**Directions:**
Print out the data below in full and exactly, skipping the pictures.

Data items
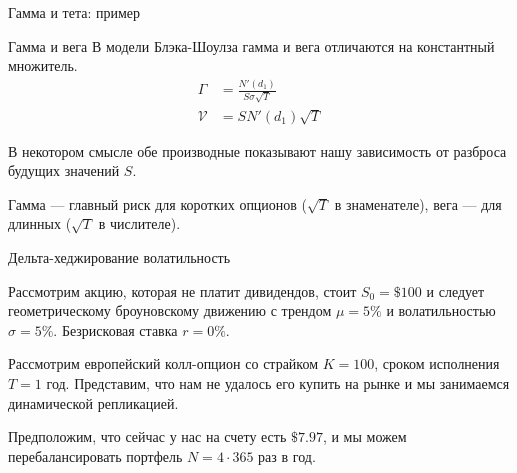 \documentclass{beamer}
\begin{document}
\begin{frame}{Гамма и тета: пример}
\centering
{}
\end{frame}



\begin{frame}{Гамма и вега}
\justify
В модели Блэка-Шоулза гамма и вега отличаются на константный множитель.
\begin{align*}
\Gamma &= \frac{N'(d_1)}{S\sigma\sqrt{T}} \\
\mathcal{V} &= SN'(d_1)\sqrt{T}
\end{align*}

\justify
В некотором смысле обе производные показывают нашу зависимость от разброса будущих значений $S$.

\justify
Гамма --- главный риск для коротких опционов ($\sqrt{T}$ в знаменателе), вега --- для длинных ($\sqrt{T}$ в числителе). 
\end{frame}



\begin{frame}{Дельта-хеджирование волатильность}

\justify
Рассмотрим акцию, которая не платит дивидендов, стоит $S_0=\$100$ и следует 
геометрическому броуновскому движению с трендом $\mu=5\%$ и волатильностью
$\sigma=5\%$. Безрисковая ставка $r=0\%$.

\justify
Рассмотрим европейский колл-опцион со страйком $K=100$, сроком исполнения $T=1$ год. 
Представим, что нам не удалось его купить на рынке и мы занимаемся динамической 
репликацией.

\justify
Предположим, что сейчас у нас на счету есть $\$7.97$, и мы можем 
перебалансировать портфель $N=4\cdot365$ раз в год.

\end{frame}
\end{document}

**Solution for this task:**
 \documentclass{beamer}
\begin{document}
\begin{frame}{Гамма и тета: пример}
\centering
{}
\end{frame}



\begin{frame}{Гамма и вега}
\justify
В модели Блэка-Шоулза гамма и вега отличаются на константный множитель.
\begin{align*}
\Gamma &= \frac{N'(d_1)}{S\sigma\sqrt{T}} \\
\mathcal{V} &= SN'(d_1)\sqrt{T}
\end{align*}

\justify
В некотором смысле обе производные показывают нашу зависимость от разброса будущих значений $S$.

\justify
Гамма --- главный риск для коротких опционов ($\sqrt{T}$ в знаменателе), вега --- для длинных ($\sqrt{T}$ в числителе). 
\end{frame}



\begin{frame}{Дельта-хеджирование волатильность}

\justify
Рассмотрим акцию, которая не платит дивидендов, стоит $S_0=\$100$ и следует 
геометрическому броуновскому движению с трендом $\mu=5\%$ и волатильностью
$\sigma=5\%$. Безрисковая ставка $r=0\%$.

\justify
Рассмотрим европейский колл-опцион со страйком $K=100$, сроком исполнения $T=1$ год. 
Представим, что нам не удалось его купить на рынке и мы занимаемся динамической 
репликацией.

\justify
Предположим, что сейчас у нас на счету есть $\$7.97$, и мы можем 
перебалансировать портфель $N=4\cdot365$ раз в год.

\end{frame}
\end{document}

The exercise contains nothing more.